Alalshikh scripted The Cello, which was regarded as the first Arabic international horror film. Directed by Darren Bousman, it starred Jeremy Irons and Tobin Bell, as well as Elham Ali and Samer Ismail. The budget for The Cello was $17m, though it only grossed $5,310 in cinemas.

In February 2024, Alalshikh launched a new investment fund geared towards upgrading Arabic cinema content in producing, distributing and making films featuring leading actors in the Arab world.

===Sports===
Alalshikh is Chairman of the Islamic Solidarity Sports Federation (ISSF), and previously Honorary President of Al-Taawoun in Buraidah. He was also the owner of the Egyptian football club Pyramids from 2018 to 2019.

On 2 August 2019, he became the owner of Almería, replacing Alfonso García Gabarrón. He named Mohamed El Assy as general director of the club. On 16 May 2025, Almería announced that Alalshikh sold the club to a group of investors from Saudi Arabia, led by SMC Group.

Alalshikh has told ESPN he plans to fix 'broken' boxing. With Alalshikh at the helm, Saudi Arabia has hosted a series of high-profile fights. His favourite boxers are Larry Holmes and Roberto Duran.

In 2024, Oscar De La Hoya sold The Ring magazine to Alalshikh for $10 million.

In June 2025, Alalshikh co-founded the Zuffa Boxing promotion company with UFC CEO Dana White.

In September 2025, it was reported that Alalshikh was preparing a formal bid to buy EFL Championship club Bristol City.

The summer of 2026 saw speculation of a potential investment or takeover of Derby County by Al-Sheikh from then owner David Clowes, with a deal reported to be close and waiting Independent Football Regulator approval in late July 2026. On 10 August 2026, Derby County released a statement that deal which been approved by the EFL and IFR, but Alalshikh's Lion Sport consortium had withdrawn from the deal and that Clowes Developments had taken the club "off the market".

== Human rights abuses ==
Alalshikh has been accused of severe human rights violations in his role as a "key on-the-ground operator" in Mohammed bin Salman's rise to power. In April 2024, a special report in The Athletic reported that he orchestrated a campaign of repression, including arbitrary detentions, enforced disappearances, and torture. According to multiple sources, those detained for social media posts criticizing Alalshikh were imprisoned in an area of al-Ha'ir prison which detainees called the "Tutu Wing", referencing his nickname.

Alalshikh wrote and publicly circulated a song that proclaimed the innocence of Saud al-Qahtani, who had been implicated in the murder of Jamal Khashoggi on behalf of Mohammed bin Salman.

In another case, the Egyptian singer Amal Maher reportedly filed a police report in 2018 accusing Alalshikh of assault.
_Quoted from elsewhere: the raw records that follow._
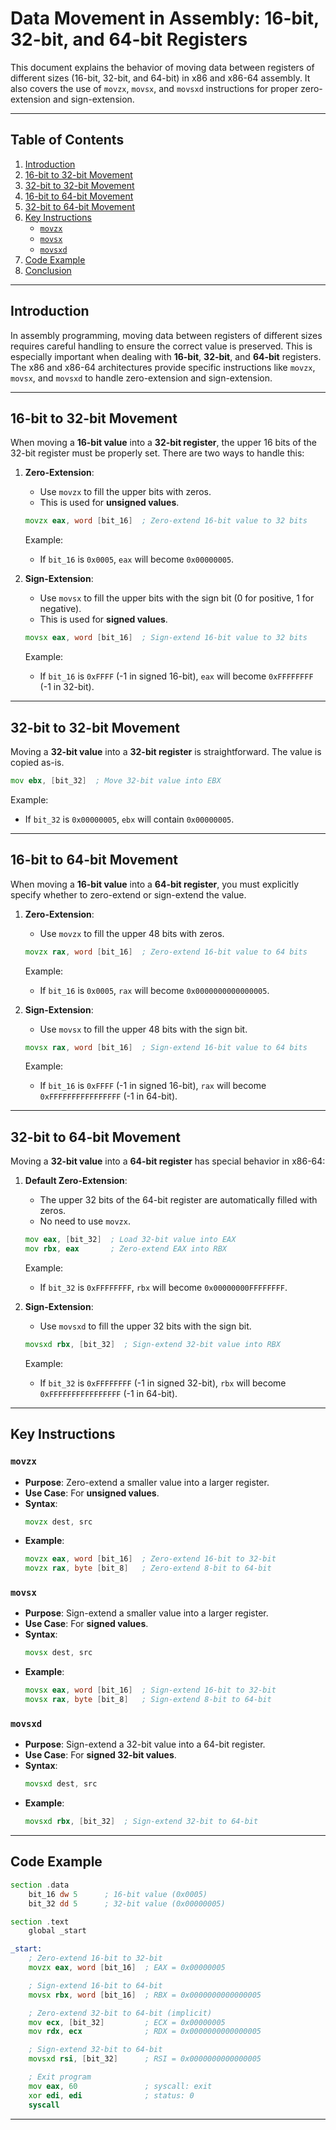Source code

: 

# Data Movement in Assembly: 16-bit, 32-bit, and 64-bit Registers

This document explains the behavior of moving data between registers of different sizes (16-bit, 32-bit, and 64-bit) in x86 and x86-64 assembly. It also covers the use of `movzx`, `movsx`, and `movsxd` instructions for proper zero-extension and sign-extension.

---

## Table of Contents
1. [Introduction](#introduction)
2. [16-bit to 32-bit Movement](#16-bit-to-32-bit-movement)
3. [32-bit to 32-bit Movement](#32-bit-to-32-bit-movement)
4. [16-bit to 64-bit Movement](#16-bit-to-64-bit-movement)
5. [32-bit to 64-bit Movement](#32-bit-to-64-bit-movement)
6. [Key Instructions](#key-instructions)
   - [`movzx`](#movzx)
   - [`movsx`](#movsx)
   - [`movsxd`](#movsxd)
7. [Code Example](#code-example)
8. [Conclusion](#conclusion)

---

## Introduction

In assembly programming, moving data between registers of different sizes requires careful handling to ensure the correct value is preserved. This is especially important when dealing with **16-bit**, **32-bit**, and **64-bit** registers. The x86 and x86-64 architectures provide specific instructions like `movzx`, `movsx`, and `movsxd` to handle zero-extension and sign-extension.

---

## 16-bit to 32-bit Movement

When moving a **16-bit value** into a **32-bit register**, the upper 16 bits of the 32-bit register must be properly set. There are two ways to handle this:

1. **Zero-Extension**:
   - Use `movzx` to fill the upper bits with zeros.
   - This is used for **unsigned values**.

   ```asm
   movzx eax, word [bit_16]  ; Zero-extend 16-bit value to 32 bits
   ```

   Example:
   - If `bit_16` is `0x0005`, `eax` will become `0x00000005`.

2. **Sign-Extension**:
   - Use `movsx` to fill the upper bits with the sign bit (0 for positive, 1 for negative).
   - This is used for **signed values**.

   ```asm
   movsx eax, word [bit_16]  ; Sign-extend 16-bit value to 32 bits
   ```

   Example:
   - If `bit_16` is `0xFFFF` (-1 in signed 16-bit), `eax` will become `0xFFFFFFFF` (-1 in 32-bit).

---

## 32-bit to 32-bit Movement

Moving a **32-bit value** into a **32-bit register** is straightforward. The value is copied as-is.

```asm
mov ebx, [bit_32]  ; Move 32-bit value into EBX
```

Example:
- If `bit_32` is `0x00000005`, `ebx` will contain `0x00000005`.

---

## 16-bit to 64-bit Movement

When moving a **16-bit value** into a **64-bit register**, you must explicitly specify whether to zero-extend or sign-extend the value.

1. **Zero-Extension**:
   - Use `movzx` to fill the upper 48 bits with zeros.

   ```asm
   movzx rax, word [bit_16]  ; Zero-extend 16-bit value to 64 bits
   ```

   Example:
   - If `bit_16` is `0x0005`, `rax` will become `0x0000000000000005`.

2. **Sign-Extension**:
   - Use `movsx` to fill the upper 48 bits with the sign bit.

   ```asm
   movsx rax, word [bit_16]  ; Sign-extend 16-bit value to 64 bits
   ```

   Example:
   - If `bit_16` is `0xFFFF` (-1 in signed 16-bit), `rax` will become `0xFFFFFFFFFFFFFFFF` (-1 in 64-bit).

---

## 32-bit to 64-bit Movement

Moving a **32-bit value** into a **64-bit register** has special behavior in x86-64:

1. **Default Zero-Extension**:
   - The upper 32 bits of the 64-bit register are automatically filled with zeros.
   - No need to use `movzx`.

   ```asm
   mov eax, [bit_32]  ; Load 32-bit value into EAX
   mov rbx, eax       ; Zero-extend EAX into RBX
   ```

   Example:
   - If `bit_32` is `0xFFFFFFFF`, `rbx` will become `0x00000000FFFFFFFF`.

2. **Sign-Extension**:
   - Use `movsxd` to fill the upper 32 bits with the sign bit.

   ```asm
   movsxd rbx, [bit_32]  ; Sign-extend 32-bit value into RBX
   ```

   Example:
   - If `bit_32` is `0xFFFFFFFF` (-1 in signed 32-bit), `rbx` will become `0xFFFFFFFFFFFFFFFF` (-1 in 64-bit).

---

## Key Instructions

### `movzx`
- **Purpose**: Zero-extend a smaller value into a larger register.
- **Use Case**: For **unsigned values**.
- **Syntax**:
  ```asm
  movzx dest, src
  ```
- **Example**:
  ```asm
  movzx eax, word [bit_16]  ; Zero-extend 16-bit to 32-bit
  movzx rax, byte [bit_8]   ; Zero-extend 8-bit to 64-bit
  ```

### `movsx`
- **Purpose**: Sign-extend a smaller value into a larger register.
- **Use Case**: For **signed values**.
- **Syntax**:
  ```asm
  movsx dest, src
  ```
- **Example**:
  ```asm
  movsx eax, word [bit_16]  ; Sign-extend 16-bit to 32-bit
  movsx rax, byte [bit_8]   ; Sign-extend 8-bit to 64-bit
  ```

### `movsxd`
- **Purpose**: Sign-extend a 32-bit value into a 64-bit register.
- **Use Case**: For **signed 32-bit values**.
- **Syntax**:
  ```asm
  movsxd dest, src
  ```
- **Example**:
  ```asm
  movsxd rbx, [bit_32]  ; Sign-extend 32-bit to 64-bit
  ```

---

## Code Example

```asm
section .data
    bit_16 dw 5      ; 16-bit value (0x0005)
    bit_32 dd 5      ; 32-bit value (0x00000005)

section .text
    global _start

_start:
    ; Zero-extend 16-bit to 32-bit
    movzx eax, word [bit_16]  ; EAX = 0x00000005

    ; Sign-extend 16-bit to 64-bit
    movsx rbx, word [bit_16]  ; RBX = 0x0000000000000005

    ; Zero-extend 32-bit to 64-bit (implicit)
    mov ecx, [bit_32]         ; ECX = 0x00000005
    mov rdx, ecx              ; RDX = 0x0000000000000005

    ; Sign-extend 32-bit to 64-bit
    movsxd rsi, [bit_32]      ; RSI = 0x0000000000000005

    ; Exit program
    mov eax, 60               ; syscall: exit
    xor edi, edi              ; status: 0
    syscall
```

---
After receiving threats, she disappeared from public view for over two years, cryptically announcing her retirement from music. No charges were ever brought against Alalshikh.

== Personal life ==
Alalshikh married the daughter of Salman bin Abdulaziz Al Saud’s chief of staff. His wedding was attended by Mohammed bin Salman.

He has been diagnosed with several forms of cancer since 2015 and has sought treatment in New York.

Alalshikh has attracted attention for his multiple public tantrums, such as throwing his controller at the television after losing a video game match to former Al-Nassr owner Saud al-Suwailem.

== Awards ==
- In 2017, Alalshikh won the Arab Sport Culture Award and was named the most influential Arab sports personality of the year at the 12th Dubai International Sports Conference. In 2018, he won the Arab Sports Personality Award.

- In 2024, The Independent ranked him first on its list of "Top 50 Most Influential Figures in Boxing and MMA".

- Topped ESPN’s list of “Most Influential Figures in MMA and Professional Wrestling.

- The World Boxing Council (WBC) awarded him the “Man of the Year” award at the 62nd annual World Boxing Council Convention.

- Received the “Most Influential Personality of the Last Decade” award in 2024, presented by the MENA Effie Awards.